Third Person (2014)
137 min., rated R.
The only thing worse than a lazy film is one that thinks it's smarter, weightier, more thought-provoking and revelatory than it really is. Say what you will about writer-director Paul Haggis (2010's "The Next Three Days") and his 2005 Oscar-winning "Crash," a powerfully searing multi-strand drama of interweaving stories; despite pieces of it pushing too hard to make its thematic points, at least the film challenged and left a haunting cumulative impact. Haggis seems to find pleasure in pushing stories around like index cards on a presentation board and moving characters around like chess pieces even more so in "Third Person," pretentious hooey masquerading itself as a Significant Drama. It might have drawn a sprawling ensemble to an ambitious concept, but the film stretches itself to the breaking point of no return and goes around and around and around for an ungodly 137 minutes. Is it an exploration of loss and writerly creation? Or, is Haggis trying to remake "The Words" (2012's like-minded, writing-based drama that was also too gimmicky and co-starred Olivia Wilde)? It's hard to tell, but for sure, "Third Person" is facile and heavy-handed to the point of aggravation.
Nestled in a hotel room in Paris away from his estranged wife (Kim Basinger), Pulitzer-Prize writing author Michael (Liam Neeson) pays for journalist lover Anna (Olivia Wilde) to come stay on the floor above him as he tries finishing writing a manuscript. Over in Rome, business-suited Scott (Adrien Brody) can't keep his eyes off of sultry mystery woman Monika (Moran Atias) in a bar. When she leaves a bag of $500 Euros to get her alleged daughter off a boat, it gets into the wrong hands. Is Scott scamming her or is it the other way around? In New York, ex-soap actress Julia (Mila Kunis) is facing the hard consequences of being charged for nearly suffocating her young son, who is now in the custody of his painter father Rick (James Franco). She's lucky enough to land a job as a maid at a luxury hotel and has a shot at getting shared custody with a tough lawyer (Maria Bello) on her case, but if Julia doesn't adopt more responsibility, she will lose visitation rights to see her precious little boy. What could it possibly all mean? So what?
There still might be a good motion picture aiming to pull off what "Third Person" sets out to do, but it didn't make it to the screen this time. Supposedly taking a semiautobiographical approach with the material, writer-director Paul Haggis uses only the barest form of cohesion to spin this convoluted, ultimately muddled mess of so many plural threads. He hopscotches between the lushly shot New York and Paris and Rome, cuts from one character to another, throws in some symbolism, but "Third Person" begins to feel overly gridlocked and in need of a traffic cop, not an unreliable narrator at the helm. Would any of these stories be worth telling on their own? Perhaps, but Haggis ends up betraying his web of characters, underestimating the viewer, and leaving one caring about nothing. The first "a-ha" moment makes some sense in terms of why a certain character behaves a certain way, but it's just mishandled and ludicrously conveyed as an ickily bonkers shock, and the second revelation is more problematic than surprising. It's so maddening because the film baits the viewer in connecting the dots and then thinks it's pulling the rug out from underneath us. Once Haggis thinks he has snapped every piece into place, it hardly makes up for how overlong, meretricious and head-scratching it all feels.

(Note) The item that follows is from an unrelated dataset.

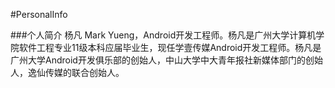 #PersonalInfo

###个人简介
杨凡 Mark Yueng，Android开发工程师。杨凡是广州大学计算机学院软件工程专业11级本科应届毕业生，现任学壹传媒Android开发工程师。杨凡是广州大学Android开发俱乐部的创始人，中山大学中大青年报社新媒体部门的创始人，逸仙传媒的联合创始人。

With Oscar-winning writer-director Paul Haggis attached, the cast of A-listers probably thought they were making something noble and meaningful, but it isn't for lack of trying. They all commit, and even a few memorable performances emerge from the rubble. Olivia Wilde does wonders lending so many shadings to Anna, a flirty, overly confident, nakedly vulnerable, fearful, emotionally cool woman that one almost suspects she's certifiable. Mila Kunis acts the hell out of her part as crisis-laden Julia, coming off sympathetic for how fallible she is, although the script seems to want to punish her over and over. Moran Atias is eye-catching as the enigmatic Monika, while Adrien Brody holds interest in simmering emotions beneath the surface as the equally enigmatic Scott. Finally, Maria Bello is always stirringly readable with a face that says everything, but aside from her strengths to cry, her character is mostly a pawn in the bigger picture.
"Third Person" is the sort of film that loses from shooting high and then shooting itself in the foot. It's the sort of film that's about as graceful as someone whipping their arms around a hotel room full of flower-filled glass vases and breaking every last one of them. Too bat-shit crazy to take seriously, there's also a laughably melodramatic scene where, in slow-motion with an overwrought score taking over for the audio, a character who's holding onto her child's stuffed monkey is pulled across a room by her legs over a rug and then doesn't let go of the rug. Just a pinch of subtlety might have helped. The only reason it almost remains fascinating as a glorious mess is how it keeps the viewer wondering in between sighs where it's going, if anywhere, and what point Haggis wants to make, if any. In the end, there's really nothing to take away, except to wonder how an interesting conceit and talented people on both sides of the camera could so terribly miss the mark.